In de Franse classicistische traditie (J.L. David) opgeleid, maakte hij zich hiervan los, mede door een kort verblijf te Parijs, waar E. Delacroix hem beïnvloedde. Hij nam de leiding van een Antwerpse schildersgroep die zich opnieuw door het eigen verleden wilde laten inspireren en zich daarom keerde tegen de directeur van de Antwerpse Academie, Matthias van Bree (1773-1839), die een aanhanger was van David en derhalve als verrader van de Vlaamse tradities (P.P. Rubens) beschouwd werd. Zo werd Wappers te Antwerpen en in België de vaandeldrager van de romantische schilderkunst, die zo nauw verbonden is met het Belgisch nationaal gevoel en de Vlaamse gedachte. Wappers had reeds aan het eind van de Hollandse tijd sensatie verwekt met zijn debuut: Opoffering van de burgemeester van Leiden (1829). Toen hij in de Salon van 1830 tegenover de classicist J.Fr. Navez stond, ging deze artistiek-revolutionaire daad vooraf aan de politieke omwenteling van enkele weken later.
Na de Belgische Revolutie werd Wappers in korte tijd de officiële schilder van het Belgische verleden, wat dan uiteraard in hoge mate met Vlaanderens geschiedenis samenviel. Zijn Episode uit de Belgische Omwenteling, door de regering besteld, diende de nieuwe nationale idee; kort daarna stelde De Keyser zijn Slag der Gulden Sporen ten toon (1836).
In Antwerpen werd Wappers lid van de in 1835 gestichte De Olijftak, een letterkundige maatschappij die de heropleving van de rederijkerij nastreefde en waar jonge literatoren schilders tot bondgenoten hadden; beide groepen zochten aansluiting bij het Vlaamse verleden. In De Olijftak bevond Wappers zich in het gezelschap van de literatoren Hendrik Conscience, Theodoor van Ryswyck en Jan J. de Laet, allen oud-gedienden van de Belgische Revolutie. In 1845 werd in Antwerpen een Vlaamse politieke vereniging gesticht, De Toekomst, met als opzet voor de Vlaamse zaak alle krachten te bundelen; onder de slechts enkele tientallen leden van deze drukkingsgroep bevond zich ook Wappers, naast bijvoorbeeld Jan van Beers, Conscience, en te Gent Ferdinand A. Snellaert en Philip M. Blommaert.
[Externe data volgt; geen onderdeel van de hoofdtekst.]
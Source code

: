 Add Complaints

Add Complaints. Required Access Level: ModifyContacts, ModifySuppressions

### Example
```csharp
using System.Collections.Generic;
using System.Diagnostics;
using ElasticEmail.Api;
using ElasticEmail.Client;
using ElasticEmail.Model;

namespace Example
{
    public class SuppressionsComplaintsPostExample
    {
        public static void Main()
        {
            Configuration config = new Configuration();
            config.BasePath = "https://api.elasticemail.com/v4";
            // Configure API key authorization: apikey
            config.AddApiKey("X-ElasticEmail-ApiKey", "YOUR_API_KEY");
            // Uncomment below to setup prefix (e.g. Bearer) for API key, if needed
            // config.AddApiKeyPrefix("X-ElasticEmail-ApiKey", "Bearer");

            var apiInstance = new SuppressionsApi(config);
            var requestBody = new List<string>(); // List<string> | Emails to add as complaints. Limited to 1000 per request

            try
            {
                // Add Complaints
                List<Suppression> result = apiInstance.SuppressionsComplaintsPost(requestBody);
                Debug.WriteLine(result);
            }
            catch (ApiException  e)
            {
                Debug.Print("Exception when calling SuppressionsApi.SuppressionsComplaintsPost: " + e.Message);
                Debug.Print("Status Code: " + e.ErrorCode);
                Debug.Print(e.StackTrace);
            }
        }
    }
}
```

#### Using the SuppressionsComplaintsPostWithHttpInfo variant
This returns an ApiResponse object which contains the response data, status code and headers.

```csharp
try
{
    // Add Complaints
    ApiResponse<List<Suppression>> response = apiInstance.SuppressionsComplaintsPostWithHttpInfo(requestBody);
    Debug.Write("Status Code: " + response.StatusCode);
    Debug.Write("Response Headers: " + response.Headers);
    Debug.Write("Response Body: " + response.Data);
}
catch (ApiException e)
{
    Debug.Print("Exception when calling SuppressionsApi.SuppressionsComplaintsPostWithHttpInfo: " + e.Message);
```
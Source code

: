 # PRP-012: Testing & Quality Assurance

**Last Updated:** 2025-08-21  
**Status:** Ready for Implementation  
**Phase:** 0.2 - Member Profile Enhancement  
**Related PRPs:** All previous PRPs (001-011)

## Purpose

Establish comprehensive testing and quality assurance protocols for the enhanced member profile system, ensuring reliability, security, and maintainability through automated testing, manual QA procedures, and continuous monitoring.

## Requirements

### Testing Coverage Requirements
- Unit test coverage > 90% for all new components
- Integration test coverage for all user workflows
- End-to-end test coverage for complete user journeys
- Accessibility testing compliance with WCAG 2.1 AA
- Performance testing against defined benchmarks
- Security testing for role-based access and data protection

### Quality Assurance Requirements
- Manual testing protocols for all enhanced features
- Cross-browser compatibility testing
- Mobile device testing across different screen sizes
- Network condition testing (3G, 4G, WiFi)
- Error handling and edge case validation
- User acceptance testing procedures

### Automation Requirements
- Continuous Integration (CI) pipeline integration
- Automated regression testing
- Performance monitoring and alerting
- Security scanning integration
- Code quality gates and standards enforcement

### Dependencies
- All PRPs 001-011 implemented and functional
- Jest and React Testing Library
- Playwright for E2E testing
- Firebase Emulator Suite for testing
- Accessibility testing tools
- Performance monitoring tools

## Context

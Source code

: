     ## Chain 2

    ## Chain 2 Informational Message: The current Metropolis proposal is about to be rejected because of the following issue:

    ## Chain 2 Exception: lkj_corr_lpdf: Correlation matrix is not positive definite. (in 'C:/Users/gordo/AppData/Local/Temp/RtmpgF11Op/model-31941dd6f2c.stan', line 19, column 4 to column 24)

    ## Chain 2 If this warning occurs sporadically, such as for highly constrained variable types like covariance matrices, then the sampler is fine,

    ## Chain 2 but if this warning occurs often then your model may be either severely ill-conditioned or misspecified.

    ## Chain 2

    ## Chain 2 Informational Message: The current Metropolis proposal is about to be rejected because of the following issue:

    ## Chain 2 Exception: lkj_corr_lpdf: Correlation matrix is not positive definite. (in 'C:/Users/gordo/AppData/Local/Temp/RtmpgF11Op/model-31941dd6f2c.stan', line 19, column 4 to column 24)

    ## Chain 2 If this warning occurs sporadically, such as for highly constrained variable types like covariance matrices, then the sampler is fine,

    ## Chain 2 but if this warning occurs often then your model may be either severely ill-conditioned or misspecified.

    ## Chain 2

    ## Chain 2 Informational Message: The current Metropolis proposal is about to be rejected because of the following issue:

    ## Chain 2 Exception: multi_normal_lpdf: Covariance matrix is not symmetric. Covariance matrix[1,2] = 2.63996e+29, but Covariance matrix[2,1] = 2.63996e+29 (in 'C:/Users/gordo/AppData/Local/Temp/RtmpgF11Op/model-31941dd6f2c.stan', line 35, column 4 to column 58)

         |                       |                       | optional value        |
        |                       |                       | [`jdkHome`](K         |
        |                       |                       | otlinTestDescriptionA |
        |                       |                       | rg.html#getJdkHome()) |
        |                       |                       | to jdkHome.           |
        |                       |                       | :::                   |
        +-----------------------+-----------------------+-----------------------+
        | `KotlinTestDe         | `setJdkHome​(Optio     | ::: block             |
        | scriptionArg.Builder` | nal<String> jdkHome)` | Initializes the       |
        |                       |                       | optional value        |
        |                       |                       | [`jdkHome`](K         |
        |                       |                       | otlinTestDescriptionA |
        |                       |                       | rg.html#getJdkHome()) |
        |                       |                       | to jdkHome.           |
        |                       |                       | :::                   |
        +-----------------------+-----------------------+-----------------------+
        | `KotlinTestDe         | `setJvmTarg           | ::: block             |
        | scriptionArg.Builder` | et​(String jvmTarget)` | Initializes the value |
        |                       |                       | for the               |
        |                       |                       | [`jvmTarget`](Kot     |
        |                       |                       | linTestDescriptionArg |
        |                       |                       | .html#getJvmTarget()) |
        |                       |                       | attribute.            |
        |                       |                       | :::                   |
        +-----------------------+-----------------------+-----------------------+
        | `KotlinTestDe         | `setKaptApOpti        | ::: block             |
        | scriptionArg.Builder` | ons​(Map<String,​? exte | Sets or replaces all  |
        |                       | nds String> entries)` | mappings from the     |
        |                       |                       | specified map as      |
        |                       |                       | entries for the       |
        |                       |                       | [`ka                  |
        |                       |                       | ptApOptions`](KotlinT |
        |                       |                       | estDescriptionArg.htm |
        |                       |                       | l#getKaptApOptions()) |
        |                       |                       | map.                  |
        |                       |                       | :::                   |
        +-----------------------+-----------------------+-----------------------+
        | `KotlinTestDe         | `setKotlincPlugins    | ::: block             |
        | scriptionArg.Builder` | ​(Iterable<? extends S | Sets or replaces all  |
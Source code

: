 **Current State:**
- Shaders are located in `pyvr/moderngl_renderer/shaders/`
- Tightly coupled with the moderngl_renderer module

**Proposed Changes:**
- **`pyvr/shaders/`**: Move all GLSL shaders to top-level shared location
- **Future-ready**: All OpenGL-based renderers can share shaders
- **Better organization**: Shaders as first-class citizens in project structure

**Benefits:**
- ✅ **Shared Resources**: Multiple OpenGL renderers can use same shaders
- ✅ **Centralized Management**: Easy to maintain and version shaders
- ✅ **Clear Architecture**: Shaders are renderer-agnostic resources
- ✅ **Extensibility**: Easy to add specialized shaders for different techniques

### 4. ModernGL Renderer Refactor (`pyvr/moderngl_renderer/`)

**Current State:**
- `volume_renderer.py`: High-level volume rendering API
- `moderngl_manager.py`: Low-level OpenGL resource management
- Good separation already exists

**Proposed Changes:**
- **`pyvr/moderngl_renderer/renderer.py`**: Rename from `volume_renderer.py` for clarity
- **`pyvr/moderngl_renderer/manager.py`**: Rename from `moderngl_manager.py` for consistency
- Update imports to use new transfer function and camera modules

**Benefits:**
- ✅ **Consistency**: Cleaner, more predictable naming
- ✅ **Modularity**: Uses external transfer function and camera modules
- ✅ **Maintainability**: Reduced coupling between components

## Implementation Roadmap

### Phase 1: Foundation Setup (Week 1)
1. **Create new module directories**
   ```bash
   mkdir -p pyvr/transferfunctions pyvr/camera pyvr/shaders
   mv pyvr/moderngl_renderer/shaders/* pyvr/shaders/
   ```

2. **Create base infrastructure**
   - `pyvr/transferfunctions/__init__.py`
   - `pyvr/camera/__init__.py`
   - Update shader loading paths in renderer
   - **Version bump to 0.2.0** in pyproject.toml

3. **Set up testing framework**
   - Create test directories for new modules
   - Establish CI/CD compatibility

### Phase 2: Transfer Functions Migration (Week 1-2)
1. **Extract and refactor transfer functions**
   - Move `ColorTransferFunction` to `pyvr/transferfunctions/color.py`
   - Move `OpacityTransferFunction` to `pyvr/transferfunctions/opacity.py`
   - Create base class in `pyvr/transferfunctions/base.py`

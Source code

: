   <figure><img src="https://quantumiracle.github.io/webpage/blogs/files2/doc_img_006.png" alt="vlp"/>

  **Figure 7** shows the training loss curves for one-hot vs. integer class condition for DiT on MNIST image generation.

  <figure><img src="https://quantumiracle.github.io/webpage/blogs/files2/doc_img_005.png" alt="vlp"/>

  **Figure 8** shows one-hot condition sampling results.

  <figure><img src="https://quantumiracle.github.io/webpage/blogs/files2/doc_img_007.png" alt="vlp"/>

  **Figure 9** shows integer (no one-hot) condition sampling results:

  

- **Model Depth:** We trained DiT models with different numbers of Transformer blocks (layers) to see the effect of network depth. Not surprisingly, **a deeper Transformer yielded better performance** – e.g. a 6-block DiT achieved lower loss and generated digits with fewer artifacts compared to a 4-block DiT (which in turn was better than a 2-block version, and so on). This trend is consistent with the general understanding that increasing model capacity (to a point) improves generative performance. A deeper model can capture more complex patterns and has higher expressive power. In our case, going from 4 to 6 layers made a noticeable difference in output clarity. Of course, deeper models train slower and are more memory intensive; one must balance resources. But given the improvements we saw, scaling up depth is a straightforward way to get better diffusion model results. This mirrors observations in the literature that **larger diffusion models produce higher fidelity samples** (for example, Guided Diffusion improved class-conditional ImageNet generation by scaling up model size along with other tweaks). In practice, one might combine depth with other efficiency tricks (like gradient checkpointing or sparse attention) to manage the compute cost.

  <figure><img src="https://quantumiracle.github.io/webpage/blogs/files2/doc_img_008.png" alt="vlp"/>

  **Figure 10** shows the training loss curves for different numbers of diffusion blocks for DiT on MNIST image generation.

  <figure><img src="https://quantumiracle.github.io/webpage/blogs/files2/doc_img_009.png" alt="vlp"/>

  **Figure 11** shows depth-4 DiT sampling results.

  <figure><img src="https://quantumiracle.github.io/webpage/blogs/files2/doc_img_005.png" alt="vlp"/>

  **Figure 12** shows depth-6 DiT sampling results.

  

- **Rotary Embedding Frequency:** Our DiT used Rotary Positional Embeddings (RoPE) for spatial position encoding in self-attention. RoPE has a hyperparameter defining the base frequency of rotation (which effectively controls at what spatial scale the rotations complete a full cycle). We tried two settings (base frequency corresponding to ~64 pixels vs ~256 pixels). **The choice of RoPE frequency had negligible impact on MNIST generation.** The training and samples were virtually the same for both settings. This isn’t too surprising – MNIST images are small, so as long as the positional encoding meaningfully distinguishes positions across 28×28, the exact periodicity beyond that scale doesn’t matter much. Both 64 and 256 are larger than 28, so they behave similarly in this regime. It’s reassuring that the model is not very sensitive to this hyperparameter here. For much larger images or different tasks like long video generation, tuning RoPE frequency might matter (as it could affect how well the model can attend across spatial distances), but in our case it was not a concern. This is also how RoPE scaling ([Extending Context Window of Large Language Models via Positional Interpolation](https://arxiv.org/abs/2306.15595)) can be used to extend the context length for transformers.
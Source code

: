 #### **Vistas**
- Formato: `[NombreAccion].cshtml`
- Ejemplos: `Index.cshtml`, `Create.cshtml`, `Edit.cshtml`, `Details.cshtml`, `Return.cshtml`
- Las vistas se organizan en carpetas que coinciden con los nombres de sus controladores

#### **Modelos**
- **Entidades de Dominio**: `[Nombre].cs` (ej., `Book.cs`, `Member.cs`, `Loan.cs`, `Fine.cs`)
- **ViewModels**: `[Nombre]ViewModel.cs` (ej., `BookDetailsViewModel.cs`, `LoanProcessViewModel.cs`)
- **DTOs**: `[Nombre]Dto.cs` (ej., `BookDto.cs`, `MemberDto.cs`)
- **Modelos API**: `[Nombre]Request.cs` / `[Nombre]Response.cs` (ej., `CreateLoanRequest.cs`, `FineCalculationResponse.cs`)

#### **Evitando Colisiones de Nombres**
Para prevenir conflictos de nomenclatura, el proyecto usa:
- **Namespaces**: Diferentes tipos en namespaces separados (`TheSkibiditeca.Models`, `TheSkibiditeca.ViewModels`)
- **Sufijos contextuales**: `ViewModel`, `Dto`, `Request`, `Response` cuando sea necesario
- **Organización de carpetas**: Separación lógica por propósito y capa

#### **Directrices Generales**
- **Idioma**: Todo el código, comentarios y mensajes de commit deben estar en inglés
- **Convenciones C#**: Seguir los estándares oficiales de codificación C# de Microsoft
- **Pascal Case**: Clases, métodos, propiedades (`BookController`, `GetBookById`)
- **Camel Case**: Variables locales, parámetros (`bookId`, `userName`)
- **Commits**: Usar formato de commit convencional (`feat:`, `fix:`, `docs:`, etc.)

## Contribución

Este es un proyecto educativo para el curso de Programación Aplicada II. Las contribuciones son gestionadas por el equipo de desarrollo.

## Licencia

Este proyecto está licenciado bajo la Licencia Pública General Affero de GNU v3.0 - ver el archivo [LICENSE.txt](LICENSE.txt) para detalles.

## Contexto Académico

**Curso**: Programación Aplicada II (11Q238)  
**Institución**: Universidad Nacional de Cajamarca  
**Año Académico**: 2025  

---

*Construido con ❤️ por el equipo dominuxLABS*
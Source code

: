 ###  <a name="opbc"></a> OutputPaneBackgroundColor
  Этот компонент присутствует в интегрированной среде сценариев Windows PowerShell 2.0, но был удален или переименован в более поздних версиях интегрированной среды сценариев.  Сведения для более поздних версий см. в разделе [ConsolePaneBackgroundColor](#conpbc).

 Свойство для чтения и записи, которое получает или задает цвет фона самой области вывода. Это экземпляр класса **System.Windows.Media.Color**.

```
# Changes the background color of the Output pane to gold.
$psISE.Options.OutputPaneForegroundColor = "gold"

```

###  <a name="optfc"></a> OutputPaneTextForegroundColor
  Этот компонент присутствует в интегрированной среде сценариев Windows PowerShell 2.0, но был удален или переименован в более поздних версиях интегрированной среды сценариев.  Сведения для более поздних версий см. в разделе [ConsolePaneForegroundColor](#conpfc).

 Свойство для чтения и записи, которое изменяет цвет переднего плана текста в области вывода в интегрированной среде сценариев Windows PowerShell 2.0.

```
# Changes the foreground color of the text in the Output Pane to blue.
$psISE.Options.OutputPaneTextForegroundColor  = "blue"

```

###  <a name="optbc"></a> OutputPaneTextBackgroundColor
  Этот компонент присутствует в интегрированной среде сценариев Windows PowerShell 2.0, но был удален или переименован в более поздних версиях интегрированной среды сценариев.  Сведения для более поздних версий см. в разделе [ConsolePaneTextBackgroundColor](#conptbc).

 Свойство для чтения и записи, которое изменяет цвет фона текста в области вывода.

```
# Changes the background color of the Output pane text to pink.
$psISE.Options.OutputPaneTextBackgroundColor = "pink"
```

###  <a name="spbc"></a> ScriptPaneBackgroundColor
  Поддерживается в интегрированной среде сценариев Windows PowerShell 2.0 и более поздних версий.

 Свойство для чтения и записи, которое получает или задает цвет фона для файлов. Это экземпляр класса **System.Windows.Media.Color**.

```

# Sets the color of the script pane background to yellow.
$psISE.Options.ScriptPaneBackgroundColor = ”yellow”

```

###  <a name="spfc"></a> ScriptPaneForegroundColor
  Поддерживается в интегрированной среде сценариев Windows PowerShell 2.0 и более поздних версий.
Toen bij de gemeenteraadsverkiezingen van oktober 1845 de liberale partij te Antwerpen vertegenwoordigers van deze groep weigerde op te nemen, kwam De Toekomst met een zelfstandige Vlaamse lijst op, maar Wappers weigerde de aangeboden kandidatuur; de lijst behaalde overigens geen enkele zetel.
Literatuur
D. van Spilbeeck, 'Gustaaf Wappers', in De Vlaamsche School (1874);
P. de Mont, De Schilderkunst in België van 1830 tot 1921, 1921;
G. Vanzype, 'Notice sur Wappers', in Annales de l'Académie royale de Belgique (1938), p. 33-67;
J. Muls, Schilders van gisteren, 1940;
H.J. Elias, Geschiedenis van de Vlaamse gedachte, II, 1963.